Berdasarkan perjalanan sejarah, sebuah kota atau negara dikelilingi oleh tembok-tembok besar untuk beragam tujuan, diantaranya:
- Sebagai penanda batas wilayah dan
- Sebagai tembok perlindungan bagi suatu wilayah atau negara dari tindakan penyusupan
Kita bisa menyaksikan beberapa diantaranya seperti tembok besar China, Hadrian’s Wall di Inggris dan Tembok Berlin di Jerman.
Di jaman Yesus sendiri juga terdapat satu tembok besar yang dibangun dan menjadi terkenal sampai sekarang yaitu Tembok Barat Yerusalem atau disebut juga dengan Tembok Ratapan yang membatasi Bait Suci. Berabad-abad lamanya, orang Yahudi berkumpul di sana untuk meratapi hilangnya Bait Suci mereka yang dihancurkan oleh orang-orang Romawi sekitar empat puluh tahun sebelum kematian Yesus.
Hari ini, kita bukan hanya sekadar membangun tembok sebagai pembatas kota atau negara. Tapi kita membangun tembok-tembok di dalam diri kita sendiri. Tembok-tembok ini kita bangun di atas kondisi emosi, fisik dan juga rohani kita.
Baca Juga:
Iman Tidak Menunggu, Hancurkan Tembokmu Sekarang Juga!
Tembok-tembok ini akhirnya menjadi dinding pembatas yang membuat manusia terpisah satu sama lain. Dengan dinding ini manusia kadang berperan sebagai hakim atas sesamanya. Dan orang lain yang dianggap berbeda dengannya dipandang sebelah mata dan diperlakukan secara tidak adil. Kadang pula manusia menganggap dirinya sebagai korban sehingga dia menutup dirinya dari dunia luar. Hal ini membuatnya perlahan-lahan menjadi egois dan abai dengan orang lain.
Tembok hanya membuat kita terbagi dan menjadi simbol stigmatisasi yang memunculkan perbedaan mencolok antara dua hal atau benda. Sementara sebagai orang percaya, kita tahu kalau di mata Tuhan manusia itu sama dan masing-masing punya keunikannya sendiri. Tak seorang pun yang bisa menganggap dirinya kudus dan lebih benar dari orang lain.
“Tidak ada yang benar, seorangpun tidak.” (Roma 3: 10)

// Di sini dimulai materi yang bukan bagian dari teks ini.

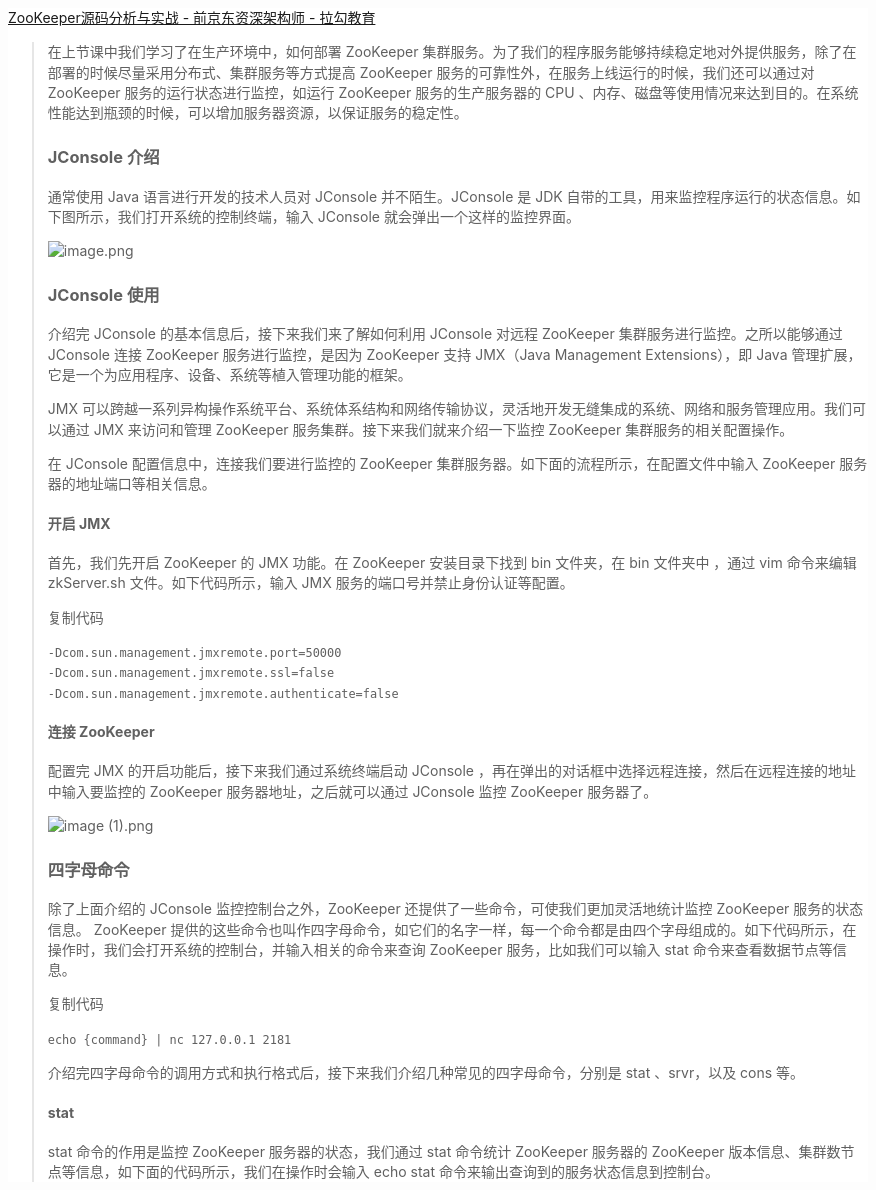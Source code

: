 [ZooKeeper源码分析与实战 - 前京东资深架构师 - 拉勾教育](https://kaiwu.lagou.com/course/courseInfo.htm?courseId=158#/detail/pc?id=3156)



> 在上节课中我们学习了在生产环境中，如何部署 ZooKeeper 集群服务。为了我们的程序服务能够持续稳定地对外提供服务，除了在部署的时候尽量采用分布式、集群服务等方式提高 ZooKeeper 服务的可靠性外，在服务上线运行的时候，我们还可以通过对 ZooKeeper 服务的运行状态进行监控，如运行 ZooKeeper 服务的生产服务器的 CPU 、内存、磁盘等使用情况来达到目的。在系统性能达到瓶颈的时候，可以增加服务器资源，以保证服务的稳定性。
>
> ### JConsole 介绍
>
> 通常使用 Java 语言进行开发的技术人员对 JConsole 并不陌生。JConsole 是 JDK 自带的工具，用来监控程序运行的状态信息。如下图所示，我们打开系统的控制终端，输入 JConsole 就会弹出一个这样的监控界面。
>
> ![image.png](https://s0.lgstatic.com/i/image/M00/3B/72/CgqCHl8kAy2ANt38AADolBOTa2s256.png)
>
> ### JConsole 使用
>
> 介绍完 JConsole 的基本信息后，接下来我们来了解如何利用 JConsole 对远程 ZooKeeper 集群服务进行监控。之所以能够通过 JConsole 连接 ZooKeeper 服务进行监控，是因为 ZooKeeper 支持 JMX（Java Management Extensions），即 Java 管理扩展，它是一个为应用程序、设备、系统等植入管理功能的框架。
>
> JMX 可以跨越一系列异构操作系统平台、系统体系结构和网络传输协议，灵活地开发无缝集成的系统、网络和服务管理应用。我们可以通过 JMX 来访问和管理 ZooKeeper 服务集群。接下来我们就来介绍一下监控 ZooKeeper 集群服务的相关配置操作。
>
> 在 JConsole 配置信息中，连接我们要进行监控的 ZooKeeper 集群服务器。如下面的流程所示，在配置文件中输入 ZooKeeper 服务器的地址端口等相关信息。
>
> #### 开启 JMX
>
> 首先，我们先开启 ZooKeeper 的 JMX 功能。在 ZooKeeper 安装目录下找到 bin 文件夹，在 bin 文件夹中 ，通过 vim 命令来编辑 zkServer.sh 文件。如下代码所示，输入 JMX 服务的端口号并禁止身份认证等配置。
>
> 复制代码
>
> ```
> -Dcom.sun.management.jmxremote.port=50000 
> -Dcom.sun.management.jmxremote.ssl=false 
> -Dcom.sun.management.jmxremote.authenticate=false 
> ```
>
> #### 连接 ZooKeeper
>
> 配置完 JMX 的开启功能后，接下来我们通过系统终端启动 JConsole ，再在弹出的对话框中选择远程连接，然后在远程连接的地址中输入要监控的 ZooKeeper 服务器地址，之后就可以通过 JConsole 监控 ZooKeeper 服务器了。
>
> ![image (1).png](https://s0.lgstatic.com/i/image/M00/3B/67/Ciqc1F8kA0CAF9c9AACQw_N29Fg373.png)
>
> ### 四字母命令
>
> 除了上面介绍的 JConsole 监控控制台之外，ZooKeeper 还提供了一些命令，可使我们更加灵活地统计监控 ZooKeeper 服务的状态信息。 ZooKeeper 提供的这些命令也叫作四字母命令，如它们的名字一样，每一个命令都是由四个字母组成的。如下代码所示，在操作时，我们会打开系统的控制台，并输入相关的命令来查询 ZooKeeper 服务，比如我们可以输入 stat 命令来查看数据节点等信息。
>
> 复制代码
>
> ```
> echo {command} | nc 127.0.0.1 2181 
> ```
>
> 介绍完四字母命令的调用方式和执行格式后，接下来我们介绍几种常见的四字母命令，分别是 stat 、srvr，以及 cons 等。
>
> #### stat
>
> stat 命令的作用是监控 ZooKeeper 服务器的状态，我们通过 stat 命令统计 ZooKeeper 服务器的 ZooKeeper 版本信息、集群数节点等信息，如下面的代码所示，我们在操作时会输入 echo stat 命令来输出查询到的服务状态信息到控制台。
>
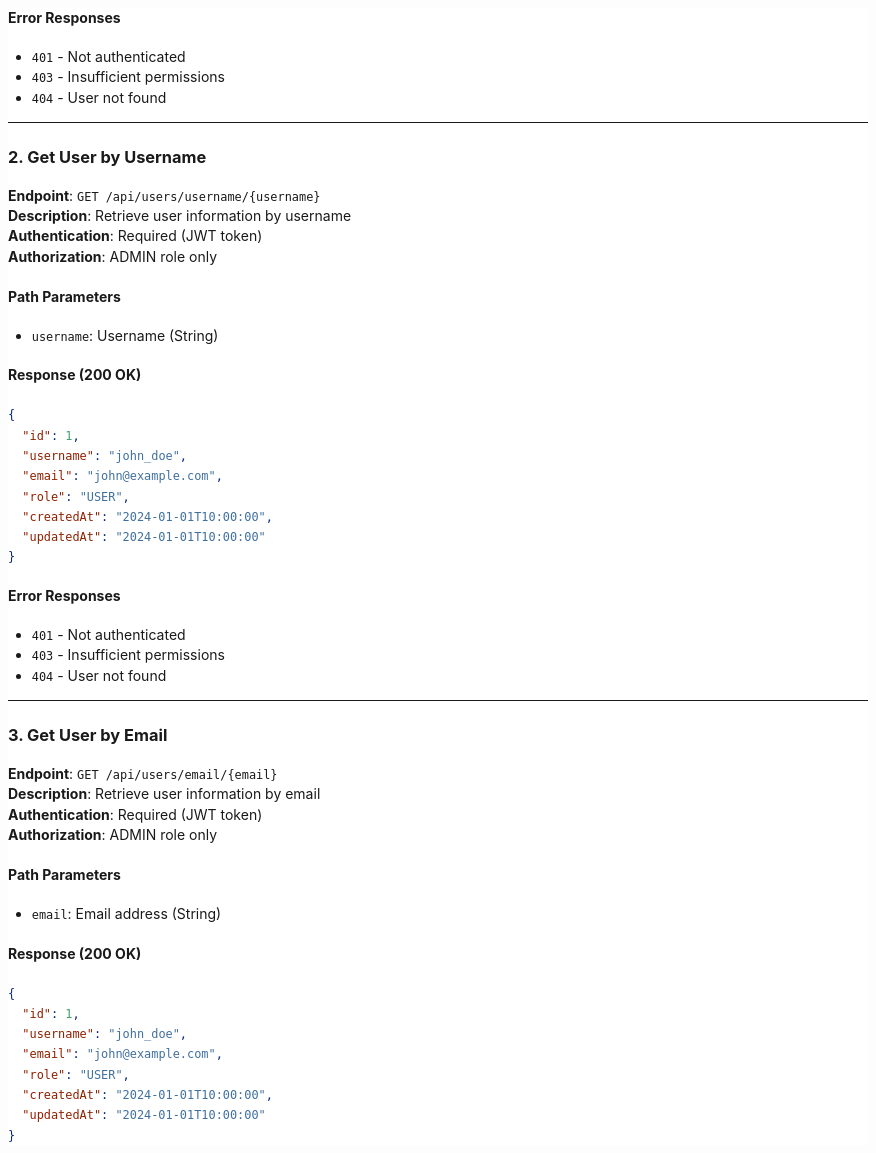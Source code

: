 #### Error Responses
- `401` - Not authenticated
- `403` - Insufficient permissions
- `404` - User not found

---

### 2. Get User by Username

**Endpoint**: `GET /api/users/username/{username}`  
**Description**: Retrieve user information by username  
**Authentication**: Required (JWT token)  
**Authorization**: ADMIN role only

#### Path Parameters
- `username`: Username (String)

#### Response (200 OK)
```json
{
  "id": 1,
  "username": "john_doe",
  "email": "john@example.com",
  "role": "USER",
  "createdAt": "2024-01-01T10:00:00",
  "updatedAt": "2024-01-01T10:00:00"
}
```

#### Error Responses
- `401` - Not authenticated
- `403` - Insufficient permissions
- `404` - User not found

---

### 3. Get User by Email

**Endpoint**: `GET /api/users/email/{email}`  
**Description**: Retrieve user information by email  
**Authentication**: Required (JWT token)  
**Authorization**: ADMIN role only

#### Path Parameters
- `email`: Email address (String)

#### Response (200 OK)
```json
{
  "id": 1,
  "username": "john_doe",
  "email": "john@example.com",
  "role": "USER",
  "createdAt": "2024-01-01T10:00:00",
  "updatedAt": "2024-01-01T10:00:00"
}
```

Harusnya tak ada alasan bagi kita untuk membatasi diri dengan menganggap diri kita lebih baik dari orang lain. Atau sebaliknya mengisolasi diri karena menganggap diri jauh lebih buruk dari orang lain.
Meruntuhkan tembok dalam diri kita memang adalah pekerjaan yang butuh proses. Tapi bagaimanapun hal itu harus kita lakukan karena itu adalah satu-satunya jalan menuju persatuan dan rekonsiliasi. Setelah tembok itu runtuh, waktunya bagi kita untuk membangun kembali jembatan untuk menjangkau dan menghubungkan kembali perbedaan yang pernah kita rasakan.
Yesus sendiri, yang sepenuhnya Tuhan dan manusia datang sebagai jembatan bagi semua manusia supaya setiap kita memperoleh akses penuh kepada Bapa Surgawi. Itulah sebabnya Yesus disebut sebagai si pembawa damai. Karena hanya Dia yang bisa mengakhiri permusuhan di tengah kehidupan manusia.
Baca Juga: #FaktaAlkitab: Kenapa Sih Orang Israel Rela Mati Buat Tembok Ratapan Yerusalem?
Untuk alasan inilah Yesus sendiri mengambil risiko untuk meruntuhkan setiap tembok pemisah, seperti dosa keegoisan, iri hati, dan kesombongan rohani demi menjembatani perbedaan antara Allah dan manusia.
Setiap kita dipanggil untuk menjadi jembatan perdamaian seperti Yesus. Jadi, jangan menutup dirimu dengan menganggap diri sebagai korban ataupun merasa bahwa dirimu lebih baik dari orang lain. Tapi bukalah dirimu, hidupilah firman Tuhan yang berkata bahwa identitasmu adalah sebagai seorang penyebar kasih dan penopang bagi orang-orang yang lemah. Dunia ini membutuhkan kasih kita, jadi jangan egois dengan dirimu dan dengan ambisimu sendiri. Bangunlah jembatan supaya orang lain bisa mengenali Tuhan yang kita percayai melalui hidup kita.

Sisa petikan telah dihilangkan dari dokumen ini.